**YOUR TASK:**
Your answer should hold all lines of the entries that include the word "impedance".

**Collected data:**
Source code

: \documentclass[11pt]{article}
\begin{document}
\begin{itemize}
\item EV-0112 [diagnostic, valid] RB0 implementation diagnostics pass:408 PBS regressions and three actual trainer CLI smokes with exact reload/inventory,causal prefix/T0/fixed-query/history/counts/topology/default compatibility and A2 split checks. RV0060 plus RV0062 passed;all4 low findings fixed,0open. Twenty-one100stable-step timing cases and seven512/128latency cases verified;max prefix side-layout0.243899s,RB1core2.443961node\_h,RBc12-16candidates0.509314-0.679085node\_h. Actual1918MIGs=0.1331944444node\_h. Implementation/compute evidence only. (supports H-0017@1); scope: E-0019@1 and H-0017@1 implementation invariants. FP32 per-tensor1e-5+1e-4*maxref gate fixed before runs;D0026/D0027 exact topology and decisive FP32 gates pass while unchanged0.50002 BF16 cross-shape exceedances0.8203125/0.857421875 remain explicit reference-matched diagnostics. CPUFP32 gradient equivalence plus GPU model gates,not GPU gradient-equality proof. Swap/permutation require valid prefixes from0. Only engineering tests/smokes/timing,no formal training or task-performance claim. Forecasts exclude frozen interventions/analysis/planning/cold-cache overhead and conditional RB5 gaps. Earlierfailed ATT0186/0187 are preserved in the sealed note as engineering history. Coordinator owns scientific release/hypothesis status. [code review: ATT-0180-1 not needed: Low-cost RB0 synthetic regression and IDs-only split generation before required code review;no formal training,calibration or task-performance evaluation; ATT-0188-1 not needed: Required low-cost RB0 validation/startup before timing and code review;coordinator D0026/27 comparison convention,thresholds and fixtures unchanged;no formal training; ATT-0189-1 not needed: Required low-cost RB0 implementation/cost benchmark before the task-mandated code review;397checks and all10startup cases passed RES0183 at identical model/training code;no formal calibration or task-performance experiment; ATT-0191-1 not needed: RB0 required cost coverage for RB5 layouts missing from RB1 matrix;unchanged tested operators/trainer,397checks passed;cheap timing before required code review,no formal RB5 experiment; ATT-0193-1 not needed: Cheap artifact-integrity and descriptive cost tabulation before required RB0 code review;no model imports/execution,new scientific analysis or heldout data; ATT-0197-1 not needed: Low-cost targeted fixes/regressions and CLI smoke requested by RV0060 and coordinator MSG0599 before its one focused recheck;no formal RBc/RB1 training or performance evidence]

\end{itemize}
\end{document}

--

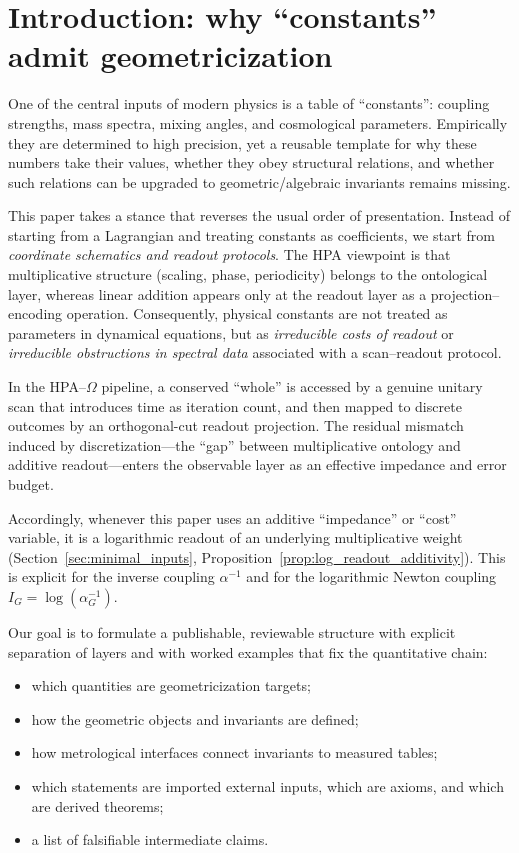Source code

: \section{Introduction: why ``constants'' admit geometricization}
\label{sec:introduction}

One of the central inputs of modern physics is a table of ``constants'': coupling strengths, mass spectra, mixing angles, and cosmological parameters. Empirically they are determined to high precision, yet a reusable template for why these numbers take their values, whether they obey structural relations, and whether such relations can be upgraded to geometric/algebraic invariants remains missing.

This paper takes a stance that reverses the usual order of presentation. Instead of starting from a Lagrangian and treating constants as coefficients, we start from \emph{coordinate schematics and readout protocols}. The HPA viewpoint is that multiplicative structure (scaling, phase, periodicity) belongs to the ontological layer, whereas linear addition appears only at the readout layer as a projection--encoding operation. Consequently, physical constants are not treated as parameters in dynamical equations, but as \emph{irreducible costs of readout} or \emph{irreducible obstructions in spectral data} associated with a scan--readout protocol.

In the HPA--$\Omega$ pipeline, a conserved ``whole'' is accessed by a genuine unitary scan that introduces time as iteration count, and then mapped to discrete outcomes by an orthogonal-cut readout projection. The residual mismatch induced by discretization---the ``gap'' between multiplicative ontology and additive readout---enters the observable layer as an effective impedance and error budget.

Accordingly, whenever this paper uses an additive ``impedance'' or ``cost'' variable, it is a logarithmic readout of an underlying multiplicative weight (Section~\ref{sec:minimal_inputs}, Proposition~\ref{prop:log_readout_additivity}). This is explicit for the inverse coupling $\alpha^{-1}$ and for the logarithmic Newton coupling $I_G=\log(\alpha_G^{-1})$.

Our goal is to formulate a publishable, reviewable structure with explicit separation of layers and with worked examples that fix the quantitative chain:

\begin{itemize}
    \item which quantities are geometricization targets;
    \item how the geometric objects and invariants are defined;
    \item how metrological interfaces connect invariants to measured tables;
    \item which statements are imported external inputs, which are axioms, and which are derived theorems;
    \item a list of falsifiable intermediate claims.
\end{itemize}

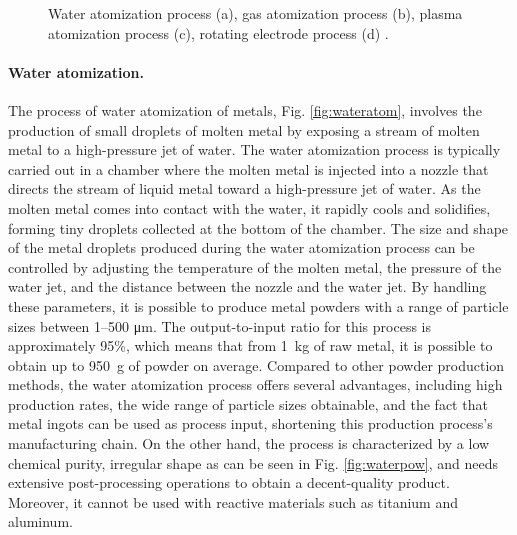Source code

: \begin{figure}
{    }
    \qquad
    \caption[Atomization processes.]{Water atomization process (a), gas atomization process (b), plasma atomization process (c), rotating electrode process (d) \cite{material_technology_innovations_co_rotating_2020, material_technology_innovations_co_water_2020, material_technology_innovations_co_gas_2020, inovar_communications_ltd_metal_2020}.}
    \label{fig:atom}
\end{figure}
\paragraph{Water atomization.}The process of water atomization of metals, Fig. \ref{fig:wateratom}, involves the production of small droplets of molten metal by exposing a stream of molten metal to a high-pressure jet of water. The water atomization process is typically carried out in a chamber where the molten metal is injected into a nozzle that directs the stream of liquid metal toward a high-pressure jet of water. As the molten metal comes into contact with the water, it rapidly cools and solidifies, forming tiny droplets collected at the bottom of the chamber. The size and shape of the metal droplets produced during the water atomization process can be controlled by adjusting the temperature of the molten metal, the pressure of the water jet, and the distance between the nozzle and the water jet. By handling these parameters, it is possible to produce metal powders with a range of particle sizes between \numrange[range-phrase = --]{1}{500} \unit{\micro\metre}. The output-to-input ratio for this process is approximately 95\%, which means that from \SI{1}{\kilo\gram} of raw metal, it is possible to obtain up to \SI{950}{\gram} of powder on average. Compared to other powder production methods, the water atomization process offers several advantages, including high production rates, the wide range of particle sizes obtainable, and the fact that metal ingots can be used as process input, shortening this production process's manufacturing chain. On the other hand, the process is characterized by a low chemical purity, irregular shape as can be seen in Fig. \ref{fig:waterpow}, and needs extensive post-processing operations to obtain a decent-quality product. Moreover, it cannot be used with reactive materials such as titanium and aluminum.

**SOLUTION:**
In the HPA--$\Omega$ pipeline, a conserved ``whole'' is accessed by a genuine unitary scan that introduces time as iteration count, and then mapped to discrete outcomes by an orthogonal-cut readout projection. The residual mismatch induced by discretization---the ``gap'' between multiplicative ontology and additive readout---enters the observable layer as an effective impedance and error budget.
Accordingly, whenever this paper uses an additive ``impedance'' or ``cost'' variable, it is a logarithmic readout of an underlying multiplicative weight (Section~\ref{sec:minimal_inputs}, Proposition~\ref{prop:log_readout_additivity}). This is explicit for the inverse coupling $\alpha^{-1}$ and for the logarithmic Newton coupling $I_G=\log(\alpha_G^{-1})$.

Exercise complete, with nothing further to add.